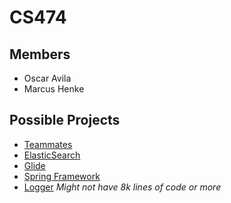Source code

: # CS474

## Members
- Oscar Avila
- Marcus Henke

## Possible Projects
- [Teammates](https://github.com/TEAMMATES/teammates)
- [ElasticSearch](https://github.com/elastic/elasticsearch)
- [Glide](https://github.com/bumptech/glide)
- [Spring Framework](https://github.com/spring-projects/spring-framework)
- [Logger](https://github.com/orhanobut/logger) *Might not have 8k lines of code or more*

◇ ◇ ◇ ◇ ◇ ◇ ◇

**Exercise directions**
Except for the pictures, the whole listing above should be transcribed exactly.

**Task output**
Source code

: # CS474

## Members
- Oscar Avila
- Marcus Henke

## Possible Projects
- [Teammates](https://github.com/TEAMMATES/teammates)
- [ElasticSearch](https://github.com/elastic/elasticsearch)
- [Glide](https://github.com/bumptech/glide)
- [Spring Framework](https://github.com/spring-projects/spring-framework)
- [Logger](https://github.com/orhanobut/logger) *Might not have 8k lines of code or more*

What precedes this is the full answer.